Our secondary problem is furniture biting. We can be playing or she's playing on her own (once when training) and there's a point that she will get to where she just has an overwhelming desire to bite my couch, mattress and bedsheets. She sometimes tugs and sometimes just stands there with her mouth on it. Any ideas why she does this? Attention, frustration, overstimulated, tiered? I can redirect but she will drop the toy and go back to it. What I've been doing is if she does it to many times Is end the play session and put her away for a nap. Is there a better way to handle the behavior? 

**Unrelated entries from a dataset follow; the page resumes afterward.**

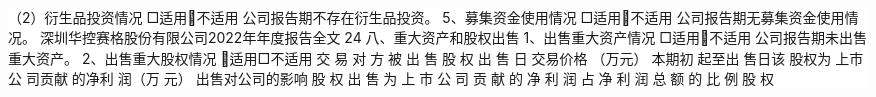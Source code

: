 （2）衍生品投资情况
□适用不适用
公司报告期不存在衍生品投资。
5、募集资金使用情况
□适用不适用
公司报告期无募集资金使用情况。
深圳华控赛格股份有限公司2022年年度报告全文
24
八、重大资产和股权出售
1、出售重大资产情况
□适用不适用
公司报告期未出售重大资产。
2、出售重大股权情况
适用□不适用
交
易
对
方
被
出
售
股
权
出
售
日
交易价格
（万元）
本期初
起至出
售日该
股权为
上市公
司贡献
的净利
润（万
元）
出售对公司的影响
股
权
出
售
为
上
市
公
司
贡
献
的
净
利
润
占
净
利
润
总
额
的
比
例
股
权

Any insight, suggestions, tips etc would be greatly appreciated!


----------



## CarolinaGolden (Jul 12, 2017)

Hi there! I have a 12 week old pup and we are working with leash manners/walking as well. I think it comes down to:
1.) Make the pup focus on you. (Treats, a toy helps). This helps if you have been doing training with her keeping attention on you ("Look here") at home with your other training. I used Kikopup You Tube video on focus training. It has helped a lot.
2.) On walks, make yourself seem like so much more fun than eating stuff (like mulch). That may be doing a play bow, a kiss noise, whatever to get her to walk. Finn gets focused and wants to walk when I hop and shuffle my feet like we are going for a jog, then he is intreasted and will join in the fun.
3.) When they look like they are going for something on the ground during a walk, say mulch on the sidewalk, I will cover the mulch piece with my foot and say "leave it". Then reward with a treat when he does a sit instead and leaves it. We also train "Leave it" in the house as well during training.
4.) I spray bitter apple on the leash if they are constantly playing tug on the leash while on a walk. At 14 weeks they are teething/chewing a lot but I don't allow it on walks because it makes training so much harder. I'm also not a big fan of tug games so we don't play that a whole lot in our house. I also use a flat buckle collar for walks. The front attached harness makes it so much easier for them to grab the leash too so that can be distracting to a pup so maybe try a collar or attach on her back?. Again, bitter apple might help here.
5.) With furniture bitting I do 2 things. Spray bitter apple and redirect with a stuffie toy right in his mouth. Eventually they get it that the furniture tastes bad and mom wants me to use this instead. I feel like if sometimes they need to get out more energy I will take him out to the yard and play a good game of ball retrieve or do a training session to calm him down. 

Good luck and hang in there!


----------



## gdgli (Aug 24, 2011)

You do not have a problem, you have a puppy! Not unusual behavior. Just be persistent with the training and don't expect too much too soon.


----------



## Swampcollie (Sep 6, 2007)

And she's teething.


----------